Combining Random Variables | AP Stats Unit 4 Study Guide

Quick Summary

This guide covers the rules for combining two or more independent random variables. You will learn how to calculate the resulting mean and standard deviation when you add or subtract random variables. Mastering this topic will allow you to determine the parameters of a new distribution created from others and calculate probabilities associated with it, a key skill for understanding variability in real-world scenarios.

Key Concepts

When we have two or more random variables, we can create a new random variable by performing arithmetic operations on them, most commonly addition and subtraction. The key is to understand how the mean (center) and standard deviation (spread) of the new variable are derived from the original ones.

1. Rules for Means (μ)

The rules for combining means are straightforward and intuitive. Whether you are adding or subtracting random variables, their means behave in the same way.

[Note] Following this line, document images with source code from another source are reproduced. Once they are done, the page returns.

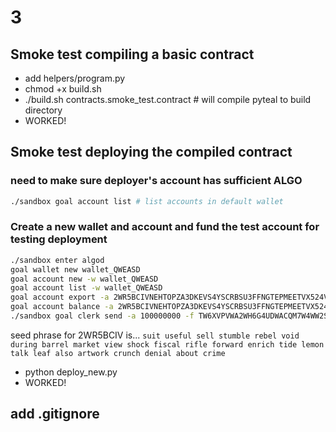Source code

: # 3

## Smoke test compiling a basic contract

- add helpers/program.py
- chmod +x build.sh
- ./build.sh contracts.smoke_test.contract # will compile pyteal to build directory
- WORKED!

## Smoke test deploying the compiled contract

### need to make sure deployer's account has sufficient ALGO

```.sh - to be executed from the sandbox
./sandbox goal account list # list accounts in default wallet
```

### Create a new wallet and account and fund the test account for testing deployment

```.sh
./sandbox enter algod
goal wallet new wallet_QWEASD
goal account new -w wallet_QWEASD
goal account list -w wallet_QWEASD
goal account export -a 2WR5BCIVNEHTOPZA3DKEVS4YSCRBSU3FFNGTEPMEETVX524VXBI5OEV4DA -w wallet_QWEASD
goal account balance -a 2WR5BCIVNEHTOPZA3DKEVS4YSCRBSU3FFNGTEPMEETVX524VXBI5OEV4DA
./sandbox goal clerk send -a 100000000 -f TW6XVPVWA2WH6G4UDWACQM7W4WW2SX756764UFAPS77OKY4PM3PO3QEVPQ -t 2WR5BCIVNEHTOPZA3DKEVS4YSCRBSU3FFNGTEPMEETVX524VXBI5OEV4DA // Accounts must have a minimum of 100,000 mAlgos to reside onchain
```

seed phrase for 2WR5BCIV is...
`suit useful sell stumble rebel void during barrel market view shock fiscal rifle forward enrich tide lemon talk leaf also artwork crunch denial about crime`

- python deploy_new.py
- WORKED!

## add .gitignore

Sum of Random Variables: The mean of the sum of two random variables is the sum of their individual means.
- Formula: E(X + Y) = E(X) + E(Y)
- Notation: μ_(X+Y) = μ_X + μ_Y
Difference of Random Variables: The mean of the difference of two random variables is the difference of their individual means.
- Formula: E(X - Y) = E(X) - E(Y)
- Notation: μ_(X-Y) = μ_X - μ_Y

Example: Let X be the time it takes a student to complete the multiple-choice section of a test, with μ_X = 55 minutes. Let Y be the time to complete the free-response section, with μ_Y = 30 minutes. The mean time for the total test (T = X + Y) is:

μ_T = μ_X + μ_Y = 55 + 30 = 85 minutes.

2. Rules for Variances (σ^2) and Standard Deviations (σ)

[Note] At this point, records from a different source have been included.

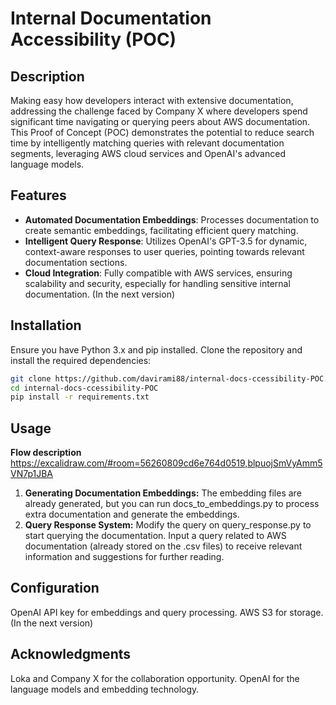 # Internal Documentation Accessibility (POC)

## Description

Making easy how developers interact with extensive documentation, addressing the challenge faced by Company X where developers spend significant time navigating or querying peers about AWS documentation. This Proof of Concept (POC) demonstrates the potential to reduce search time by intelligently matching queries with relevant documentation segments, leveraging AWS cloud services and OpenAI's advanced language models.

## Features

- **Automated Documentation Embeddings**: Processes documentation to create semantic embeddings, facilitating efficient query matching.
- **Intelligent Query Response**: Utilizes OpenAI's GPT-3.5 for dynamic, context-aware responses to user queries, pointing towards relevant documentation sections.
- **Cloud Integration**: Fully compatible with AWS services, ensuring scalability and security, especially for handling sensitive internal documentation. (In the next version)

## Installation

Ensure you have Python 3.x and pip installed. Clone the repository and install the required dependencies:

```bash
git clone https://github.com/davirami88/internal-docs-ccessibility-POC.git
cd internal-docs-ccessibility-POC
pip install -r requirements.txt

```

## Usage

**Flow description** https://excalidraw.com/#room=56260809cd6e764d0519,blpuojSmVyAmm5VN7p1JBA

1. **Generating Documentation Embeddings:** The embedding files are already generated, but you can run docs_to_embeddings.py to process extra documentation and generate the embeddings.
2. **Query Response System:** Modify the query on query_response.py to start querying the documentation. Input a query related to AWS documentation (already stored on the .csv files) to receive relevant information and suggestions for further reading.

## Configuration

OpenAI API key for embeddings and query processing.
AWS S3 for storage. (In the next version)

## Acknowledgments

Loka and Company X for the collaboration opportunity.
OpenAI for the language models and embedding technology.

The rules for combining measures of spread are less intuitive and require a critical condition.

The Independence Condition: These rules only apply if the random variables are independent. This means the outcome of one variable does not influence the outcome of the other. In practice problems, you must always confirm that this condition is met or can be reasonably assumed.
Rule for Variances: If X and Y are independent random variables, the variance of their sum OR difference is the sum of their individual variances.
- Formula (Sum): Var(X + Y) = Var(X) + Var(Y)
- Formula (Difference): Var(X - Y) = Var(X) + Var(Y)
- Notation (Sum): σ^2_(X+Y) = σ^2_X + σ^2_Y
- Notation (Difference): σ^2_(X-Y) = σ^2_X + σ^2_Y
Crucial Point: Notice that variances always add. Whether you are combining variables with addition or subtraction, the new variance is always the sum of the old variances. This is because both variables contribute to the overall uncertainty or variability of the outcome. Subtracting variables does not cancel out their variability.
Rule for Standard Deviations: You cannot add or subtract standard deviations directly. You must first convert them to variances, apply the addition rule, and then convert the result back to standard deviation by taking the square root.
- Formula: σ_(X±Y) = √[Var(X) + Var(Y)] = √[σ^2_X + σ^2_Y]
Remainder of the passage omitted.